L’humour est également une des caractéristiques de « Stronger », court métrage de Victor Rodenbach et Hugo Benamozid. Sur ouverture de voix-off masculine, deux « amis » devenus « ennemis » se retrouvent dans une salle de cours de dessin, à poser nus devant une dizaine d’élèves. Si le propos s’attarde sur les questions de confiance au sein d’une relation amicale, la mise en image décomplexée et pourtant pudique de ces chairs masculines confère aux dialogues un angle sarcastique. Et à la fin ? Nos deux compères sont toujours nus, mais peut-être réconciliés.

Dans « La sole, entre l’eau et le sable » d’Angèle Chiodo, nulle question de réconciliation, puisque le conflit est absent. On retrouve cependant une voix-off (féminine cette fois) qui parle de la sole, accompagnée d’une illustration visuelle inattendue. La réalisatrice offre un travail sur les formes, les matières et les couleurs très surprenant et d’une grande originalité.

De voix-off féminine, il est encore question dans le court métrage d’Alphonse Giorgi et Yann Tivrier, «Polaroïd Song ». Dans les années 90, un groupe de rock exclusivement féminin est racontée par sa photographe, une jolie jeune femme métissée en passe de découvrir l’amour. Le parti pris assez risqué de la faire parler en face caméra, comme s’adressant aux spectateurs, aurait pu être un flop total (le procédé est dépassé s’il est mal utilisé), mais les réalisateurs se dépatouillent du pire à merveille. Il est fort appréciable de découvrir un film assez féminin, qui parle des femmes sans s’adresser uniquement à elles, et qui plus est mis en image par deux hommes !

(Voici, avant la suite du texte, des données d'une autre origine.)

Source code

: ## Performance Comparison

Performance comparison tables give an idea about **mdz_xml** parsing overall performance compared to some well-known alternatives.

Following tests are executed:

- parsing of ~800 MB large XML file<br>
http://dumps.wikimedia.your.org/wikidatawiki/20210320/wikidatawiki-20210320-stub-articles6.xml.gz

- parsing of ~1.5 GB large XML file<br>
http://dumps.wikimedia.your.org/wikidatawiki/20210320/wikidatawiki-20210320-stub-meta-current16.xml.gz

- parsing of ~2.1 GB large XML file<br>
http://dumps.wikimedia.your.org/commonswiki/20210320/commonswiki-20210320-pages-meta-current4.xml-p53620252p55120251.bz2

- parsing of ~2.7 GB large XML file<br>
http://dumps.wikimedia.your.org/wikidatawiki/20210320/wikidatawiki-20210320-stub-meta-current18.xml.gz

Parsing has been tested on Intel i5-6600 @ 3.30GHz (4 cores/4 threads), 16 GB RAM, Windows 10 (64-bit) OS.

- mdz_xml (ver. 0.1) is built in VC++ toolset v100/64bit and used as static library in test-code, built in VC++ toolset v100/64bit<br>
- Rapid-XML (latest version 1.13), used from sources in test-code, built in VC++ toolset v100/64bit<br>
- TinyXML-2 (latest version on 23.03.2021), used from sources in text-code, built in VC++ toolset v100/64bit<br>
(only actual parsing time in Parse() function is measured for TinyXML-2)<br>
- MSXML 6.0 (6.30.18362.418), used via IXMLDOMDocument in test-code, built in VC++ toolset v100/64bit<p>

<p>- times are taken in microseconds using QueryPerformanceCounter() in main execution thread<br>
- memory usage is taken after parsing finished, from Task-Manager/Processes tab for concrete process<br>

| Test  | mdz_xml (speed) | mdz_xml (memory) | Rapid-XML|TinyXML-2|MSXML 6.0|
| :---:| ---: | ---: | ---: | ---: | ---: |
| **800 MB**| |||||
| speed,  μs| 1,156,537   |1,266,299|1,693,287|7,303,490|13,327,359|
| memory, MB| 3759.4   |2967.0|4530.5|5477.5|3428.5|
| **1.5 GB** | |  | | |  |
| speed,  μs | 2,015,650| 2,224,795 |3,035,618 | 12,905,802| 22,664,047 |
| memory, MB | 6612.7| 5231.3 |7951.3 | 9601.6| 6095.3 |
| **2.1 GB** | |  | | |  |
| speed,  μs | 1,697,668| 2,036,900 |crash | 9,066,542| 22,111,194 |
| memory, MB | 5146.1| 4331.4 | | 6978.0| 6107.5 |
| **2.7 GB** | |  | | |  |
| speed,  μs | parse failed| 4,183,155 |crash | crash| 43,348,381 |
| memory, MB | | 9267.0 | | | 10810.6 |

Cette sélection se clôture par un film d’Émilie Cherpitel, « Les filles du samedi ». Une femme (interprétée par Cécile Cassel) se réveille dans un appartement lumineux. Elle cherche les choses (on comprend ainsi rapidement qu’elle n’est pas chez elle), passe d’une pièce à l’autre, et se retrouve nez à nez avec un enfant. Il est le petit frère de l’amant de la nuit, parti au golf comme tous les samedis et qui compte bien sur sa conquête nocturne pour s’occuper du bambin ! Un goujat qui aurait pour seul excuse le fait d’être orphelin et responsable par « obligation » de son petit frère. Le duo imposé trouvera finalement de joyeuses occupations… Un court qui en dit long sur l’humour de la réalisatrice, qui joue avec des dialogues pinçants et des rebondissements bien amenés. En dire plus serait gâcher la surprise, car dans Les filles du samedi, rien n’est tout à fait ce que l’on croit.

Même éclectisme dans la compétition 2, avec plus de noirceur cependant et une forme évidente de renoncement au bonheur ultime. Dans « Chacun sa nuit », Marina Diaby brosse les portraits croisés de ces femmes qui, derrière un écran, procurent des moments de plaisirs à des hommes solitaires. Des échanges pour de l’argent, que certaines considèrent comme un travail. Juste un travail. Mais comment renoncer au bonheur d’aimer pour de vrai, pour de bon, même si la rencontre se fait par le biais d’un écran ? L’une d’elles y croit… Mais les fées, cela n’existe que dans les contes.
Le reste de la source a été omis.